Leeuwarden, Capel Curig, Evening Sun, Turned Up, Left Lyrics, Harry Q, Ex Rita, Mountain Bikes, Improv Workshop, DPAK, L'Enfer, NSD, Best Things refrain, Trad Arr, 1966, Irk, Floreat, Slipknot, Bad Wools, 24 Hour, Tommy W, Light Tunnel, JDOG, Chatteris. Encores; Petty, Jim Reeves, Fix It, Bob Todd.

I'm not really sure that I am even remotely qualified to comment upon the musical content and the quality of the fretwork. I'd probably best stick to what I do best, which is to furnish anyone that gets this far with an account of proceedings, which hopefully amuses and in some small way, makes up for the fact that you couldn't be there. A poor substitute to the sterling work of the technological age, which allows snippets and songs to be published on the airwaves within a matter of hours; whilst I strut and fret about a keyboard. However, it keeps me mildly amused and stops me annoying the dog or succumbing to the temptation to do some work.

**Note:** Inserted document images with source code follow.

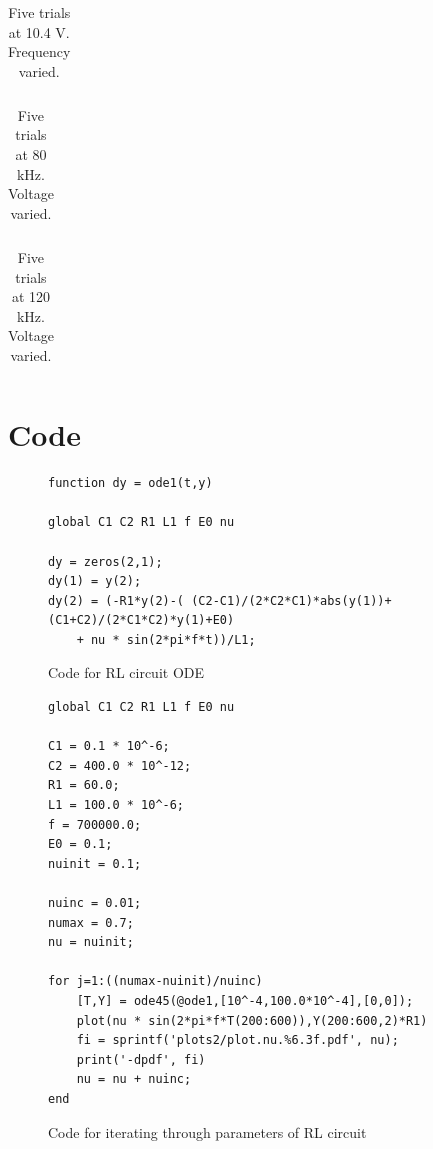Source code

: \documentclass[12pt]{report}
\begin{document}
	\begin{table}[h]
		\centering
		\begin{tabular}{|c|c|c|c|c|}
			\hline
			 
		\end{tabular}
		\caption{Five trials at 10.4 V. Frequency varied.}
		\label{tab:chaos3.10.4}
	\end{table}

	\begin{table}[h] 
		\centering
		\begin{tabular}{|l|l|l|l|l|l|l|l|l|l|l|l|}
			\hline
			 
		\end{tabular}
		\caption{Five trials at 80 kHz. Voltage varied.}
		\label{tab:chaos2.80khz}
	\end{table}
	
	\begin{table}[h]
		\centering
		\begin{tabular}{|l|l|l|l|l|l|l|l|l|l|l|l|}
			\hline
			 
		\end{tabular}
		\caption{Five trials at 120 kHz. Voltage varied.}
		\label{tab:chaos2.100khz}
	\end{table}

\section{Code}
\label{sec: Code}

\begin{figure}[h]
\begin{lstlisting}
function dy = ode1(t,y)

global C1 C2 R1 L1 f E0 nu

dy = zeros(2,1);
dy(1) = y(2);
dy(2) = (-R1*y(2)-( (C2-C1)/(2*C2*C1)*abs(y(1))+ (C1+C2)/(2*C1*C2)*y(1)+E0)
	+ nu * sin(2*pi*f*t))/L1;
\end{lstlisting}
\caption{Code for RL circuit ODE}
\label{code:ode}
\end{figure}

\begin{figure}[h]
\begin{lstlisting}
global C1 C2 R1 L1 f E0 nu

C1 = 0.1 * 10^-6;
C2 = 400.0 * 10^-12;
R1 = 60.0;
L1 = 100.0 * 10^-6;
f = 700000.0;
E0 = 0.1;
nuinit = 0.1;

nuinc = 0.01;
numax = 0.7;
nu = nuinit;

for j=1:((numax-nuinit)/nuinc)
    [T,Y] = ode45(@ode1,[10^-4,100.0*10^-4],[0,0]);
    plot(nu * sin(2*pi*f*T(200:600)),Y(200:600,2)*R1)
    fi = sprintf('plots2/plot.nu.%6.3f.pdf', nu);
    print('-dpdf', fi)
    nu = nu + nuinc;
end
\end{lstlisting}
	\caption{Code for iterating through parameters of RL circuit}
	\label{code:run}
\end{figure}



\end{document}
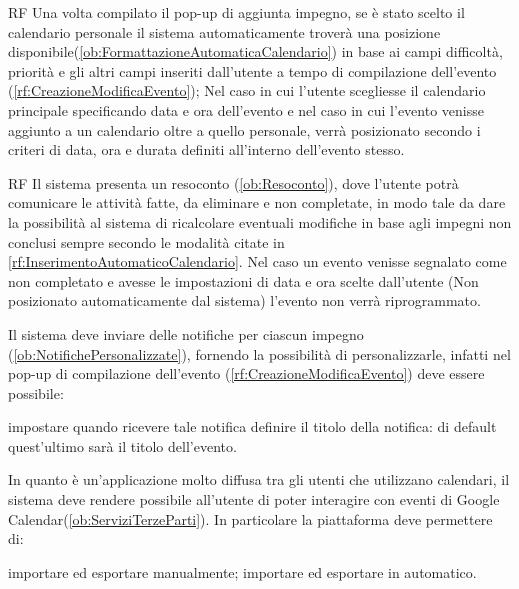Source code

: \begin{listaPersonale}{RF}
 Una volta compilato il pop-up di aggiunta impegno, se è stato scelto il calendario personale il sistema automaticamente troverà una posizione disponibile(\ref{ob:FormattazioneAutomaticaCalendario}) in base ai campi difficoltà, priorità e gli altri campi inseriti dall'utente a tempo di compilazione dell'evento (\ref{rf:CreazioneModificaEvento}); Nel caso in cui l'utente scegliesse il calendario principale specificando data e ora dell'evento e nel caso in cui l'evento venisse aggiunto a un calendario oltre a quello personale, verrà posizionato secondo i criteri di data, ora e durata definiti all'interno dell'evento stesso.

	\begin{listaPersonale2}{RF}
 Il sistema presenta un resoconto (\ref{ob:Resoconto}), dove l'utente potrà comunicare le attività fatte, da eliminare e non completate, in modo tale da dare la possibilità al sistema di ricalcolare eventuali modifiche in base agli impegni non conclusi sempre secondo le modalità citate in \ref{rf:InserimentoAutomaticoCalendario}. Nel caso un evento venisse segnalato come non completato e avesse le impostazioni di data e ora scelte dall'utente (Non posizionato automaticamente dal sistema) l'evento non verrà riprogrammato.
	\end{listaPersonale2}

	 Il sistema deve inviare delle notifiche per ciascun impegno (\ref{ob:NotifichePersonalizzate}), fornendo la possibilità di personalizzarle, infatti nel pop-up di compilazione dell'evento (\ref{rf:CreazioneModificaEvento}) deve essere possibile:
\begin{listaPersonale2}[RF]{}
		 impostare quando ricevere tale notifica
		 definire il titolo della notifica: di default quest'ultimo sarà il titolo dell'evento.
	\end{listaPersonale2}

 In quanto è un'applicazione molto diffusa tra gli utenti che utilizzano calendari, il sistema deve rendere possibile all'utente di poter interagire con eventi di Google Calendar(\ref{ob:ServiziTerzeParti}). In particolare la piattaforma deve permettere di:
\begin{listaPersonale2}[RF]{}
			 importare ed esportare manualmente;
 importare ed esportare in automatico.
\end{listaPersonale2}


\end{listaPersonale}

Which leaves me with the ever-evolving live show-within-a-show that is "24 Hour Garage People"? A particular favourite of mine and one which constantly amuses. The tube of Pringle's was not only a nut-crunching £2.96 - "How much?", but was 'sour cream and onion'. According to our Bard; "There is no such thing as sour cream and chive. I didn't know that. I found out about two weeks after I'd written it. I thought, don't tell me this; give it time. It didn't actually happen and it embarrasses me greatly." Anyway, if they really are £2.96 it is no wonder that the Bank of England is secretly showing concern about inflation. Forget your ever decreasing prices of white goods made in Far Eastern sweat-shops and iPods with more bytes and lower price tags. It is petrol, fags and Pringle's that could lead to an untimely rise in interest rates at this rate.

I digress, as ever. Leadbelly is doing the surly bus driver thing. A nice image, which I recall as I visit many a retail outlet. "You're holding up the line, Sir." "It's not a line, it's a queue." Oh, and guess what they'll be asking for? And, oh! Look! It's local celebrity Ziggy Sawdust. One can only think of what delights he's going to be asking for. I didn't catch them all, but it included unleaded soup and a tin of alphabet spaghetti with the vowels taken out. He's Polish you know. He went to the optician and he said can you read the bottom line; read it, I know him! Ziggy is also likely to be asking for a Yorkie, a Toffee Crisp and a copy of Razzle; "but only if Pam Ferris is in it." My personal favourite on his hypothetical shopping list is an Airwick Freshener; with the smell of cordite. I actually wouldn't mind one of those myself. The iPod featured the usual random selection of classics that you would hear on a radio station that none of us would listen to, but as noted by our hero; "at least if he's gonna deck me, I've got a soundtrack to it."

All in all, another fine evening. It is human nature to feel comfortable with familiar surroundings and the Biscuit formula is tried, tested and seems to work without fuss. Perhaps that's why whether it is Bilston, Manchester, Leeds, Carlisle or Oxford (just about London as well), it feels like an evening that you know you will enjoy. We found a top notch chippy in Bilston on a recommendation from a mate of a mate. Ten minutes stroll, but a testament to the multi-cultural modern Britain, with the brothers Patel knocking out delicious fish suppers and kebabs.

However; roll on the dreaming spires, the Isis and the Thames, if you are fortunate enough to have time to kill; a wander around the Pitt Rivers (well worth it if you are early and don't want to get to the Bird and Baby too promptly) and those term-time bicycle saddles - as a distinguished lawyer once remarked to me about the pleasant ad hoc return to his alma mater. Each to their own. Might even see you there?